**WORK INSTRUCTION**
Look through the lines below; wherever the word "minore" appears, copy that line.

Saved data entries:
·····
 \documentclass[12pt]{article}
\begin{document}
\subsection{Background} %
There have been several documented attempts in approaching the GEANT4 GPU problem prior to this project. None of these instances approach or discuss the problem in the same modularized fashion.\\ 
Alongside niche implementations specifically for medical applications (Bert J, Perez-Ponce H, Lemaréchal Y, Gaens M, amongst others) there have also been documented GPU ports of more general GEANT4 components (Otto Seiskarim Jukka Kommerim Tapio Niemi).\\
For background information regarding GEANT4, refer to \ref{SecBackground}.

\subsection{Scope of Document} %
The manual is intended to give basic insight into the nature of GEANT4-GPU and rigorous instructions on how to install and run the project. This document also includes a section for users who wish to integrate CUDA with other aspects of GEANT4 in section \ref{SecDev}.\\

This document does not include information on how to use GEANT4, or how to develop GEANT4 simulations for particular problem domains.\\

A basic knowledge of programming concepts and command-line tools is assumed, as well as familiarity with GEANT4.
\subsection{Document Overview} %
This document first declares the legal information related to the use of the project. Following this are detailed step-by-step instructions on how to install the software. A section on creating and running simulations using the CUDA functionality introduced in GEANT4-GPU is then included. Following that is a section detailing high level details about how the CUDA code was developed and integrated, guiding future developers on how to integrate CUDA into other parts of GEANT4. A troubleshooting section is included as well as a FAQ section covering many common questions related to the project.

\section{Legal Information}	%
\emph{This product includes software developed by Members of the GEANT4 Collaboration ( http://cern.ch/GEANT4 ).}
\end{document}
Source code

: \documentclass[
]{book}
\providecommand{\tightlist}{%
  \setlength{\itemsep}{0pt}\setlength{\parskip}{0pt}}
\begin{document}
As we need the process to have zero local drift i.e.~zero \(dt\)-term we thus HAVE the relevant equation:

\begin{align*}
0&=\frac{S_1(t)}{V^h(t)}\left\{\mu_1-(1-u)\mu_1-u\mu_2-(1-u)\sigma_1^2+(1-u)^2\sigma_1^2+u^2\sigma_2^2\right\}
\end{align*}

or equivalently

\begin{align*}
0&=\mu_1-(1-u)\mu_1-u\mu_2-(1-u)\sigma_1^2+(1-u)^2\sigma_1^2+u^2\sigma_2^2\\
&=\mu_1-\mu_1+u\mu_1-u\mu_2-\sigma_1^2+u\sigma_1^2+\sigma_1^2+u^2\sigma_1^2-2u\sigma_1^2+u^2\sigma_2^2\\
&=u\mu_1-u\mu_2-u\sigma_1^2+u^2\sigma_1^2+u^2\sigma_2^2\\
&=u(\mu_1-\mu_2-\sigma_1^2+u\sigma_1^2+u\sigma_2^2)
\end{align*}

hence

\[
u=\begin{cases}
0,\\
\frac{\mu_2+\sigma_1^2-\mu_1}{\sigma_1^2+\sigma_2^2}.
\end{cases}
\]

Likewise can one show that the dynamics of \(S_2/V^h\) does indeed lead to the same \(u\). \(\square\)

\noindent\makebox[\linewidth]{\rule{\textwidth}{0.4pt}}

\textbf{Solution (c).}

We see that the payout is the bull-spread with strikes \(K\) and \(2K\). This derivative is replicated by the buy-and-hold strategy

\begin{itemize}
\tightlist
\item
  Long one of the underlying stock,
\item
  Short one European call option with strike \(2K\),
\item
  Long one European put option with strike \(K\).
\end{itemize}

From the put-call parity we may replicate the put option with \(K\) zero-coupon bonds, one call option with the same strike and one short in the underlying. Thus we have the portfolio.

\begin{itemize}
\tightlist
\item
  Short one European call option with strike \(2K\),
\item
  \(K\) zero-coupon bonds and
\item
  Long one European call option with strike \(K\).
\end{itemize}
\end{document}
·····
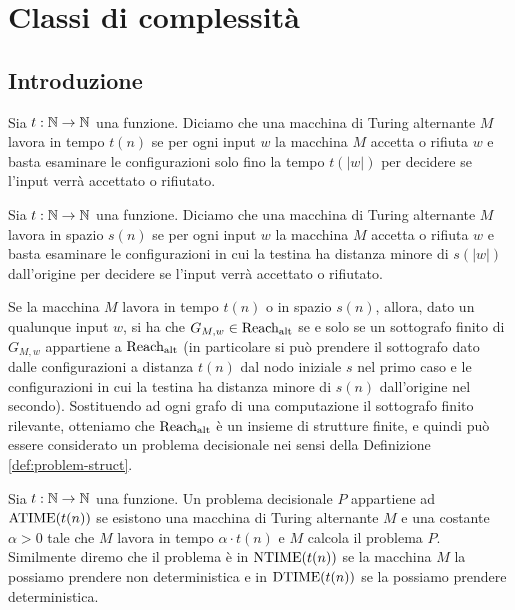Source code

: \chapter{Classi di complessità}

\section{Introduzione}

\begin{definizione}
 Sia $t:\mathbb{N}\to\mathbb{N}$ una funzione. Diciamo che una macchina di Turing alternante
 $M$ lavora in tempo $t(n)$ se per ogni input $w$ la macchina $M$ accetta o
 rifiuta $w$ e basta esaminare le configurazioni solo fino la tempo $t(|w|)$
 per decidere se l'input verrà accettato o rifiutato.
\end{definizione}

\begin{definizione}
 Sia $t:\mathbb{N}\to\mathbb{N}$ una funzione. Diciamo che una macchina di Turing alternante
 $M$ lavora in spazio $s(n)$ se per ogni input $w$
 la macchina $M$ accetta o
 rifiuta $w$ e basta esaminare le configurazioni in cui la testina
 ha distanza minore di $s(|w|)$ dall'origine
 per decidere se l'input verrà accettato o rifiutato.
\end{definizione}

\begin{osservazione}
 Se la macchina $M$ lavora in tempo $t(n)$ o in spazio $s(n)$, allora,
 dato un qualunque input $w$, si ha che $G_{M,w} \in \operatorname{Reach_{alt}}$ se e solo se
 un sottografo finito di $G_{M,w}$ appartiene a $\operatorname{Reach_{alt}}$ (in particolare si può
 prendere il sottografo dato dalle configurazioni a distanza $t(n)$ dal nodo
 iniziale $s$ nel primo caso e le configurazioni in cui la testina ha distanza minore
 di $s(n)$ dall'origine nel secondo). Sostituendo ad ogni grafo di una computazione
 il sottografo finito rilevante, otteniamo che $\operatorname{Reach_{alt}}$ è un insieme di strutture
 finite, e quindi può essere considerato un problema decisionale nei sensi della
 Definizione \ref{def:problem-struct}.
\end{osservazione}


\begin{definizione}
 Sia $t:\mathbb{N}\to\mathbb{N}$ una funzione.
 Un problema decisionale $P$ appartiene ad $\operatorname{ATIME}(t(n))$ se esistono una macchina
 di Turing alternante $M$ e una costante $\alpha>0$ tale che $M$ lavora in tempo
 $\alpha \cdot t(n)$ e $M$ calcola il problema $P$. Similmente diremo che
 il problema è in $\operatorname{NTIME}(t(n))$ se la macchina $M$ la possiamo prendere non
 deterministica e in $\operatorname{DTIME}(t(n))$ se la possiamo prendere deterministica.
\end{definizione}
·····
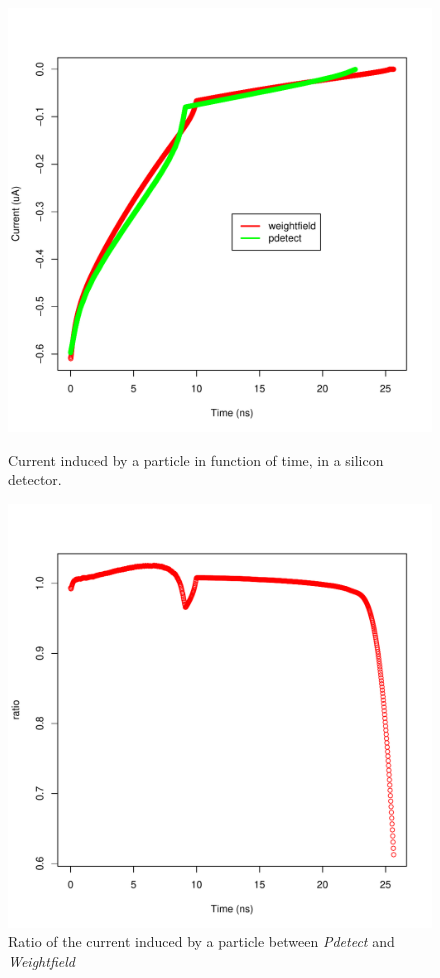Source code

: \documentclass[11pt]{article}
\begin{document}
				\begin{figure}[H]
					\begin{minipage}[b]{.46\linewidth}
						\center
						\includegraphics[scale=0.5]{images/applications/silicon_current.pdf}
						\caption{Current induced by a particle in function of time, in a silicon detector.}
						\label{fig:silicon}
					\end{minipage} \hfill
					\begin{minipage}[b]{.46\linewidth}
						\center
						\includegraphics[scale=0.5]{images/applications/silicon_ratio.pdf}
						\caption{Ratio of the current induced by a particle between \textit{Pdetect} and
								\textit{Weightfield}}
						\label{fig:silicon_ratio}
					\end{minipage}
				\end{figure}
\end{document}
·····
**RESPONSE BOX**
 ha distanza minore di $s(|w|)$ dall'origine
 iniziale $s$ nel primo caso e le configurazioni in cui la testina ha distanza minore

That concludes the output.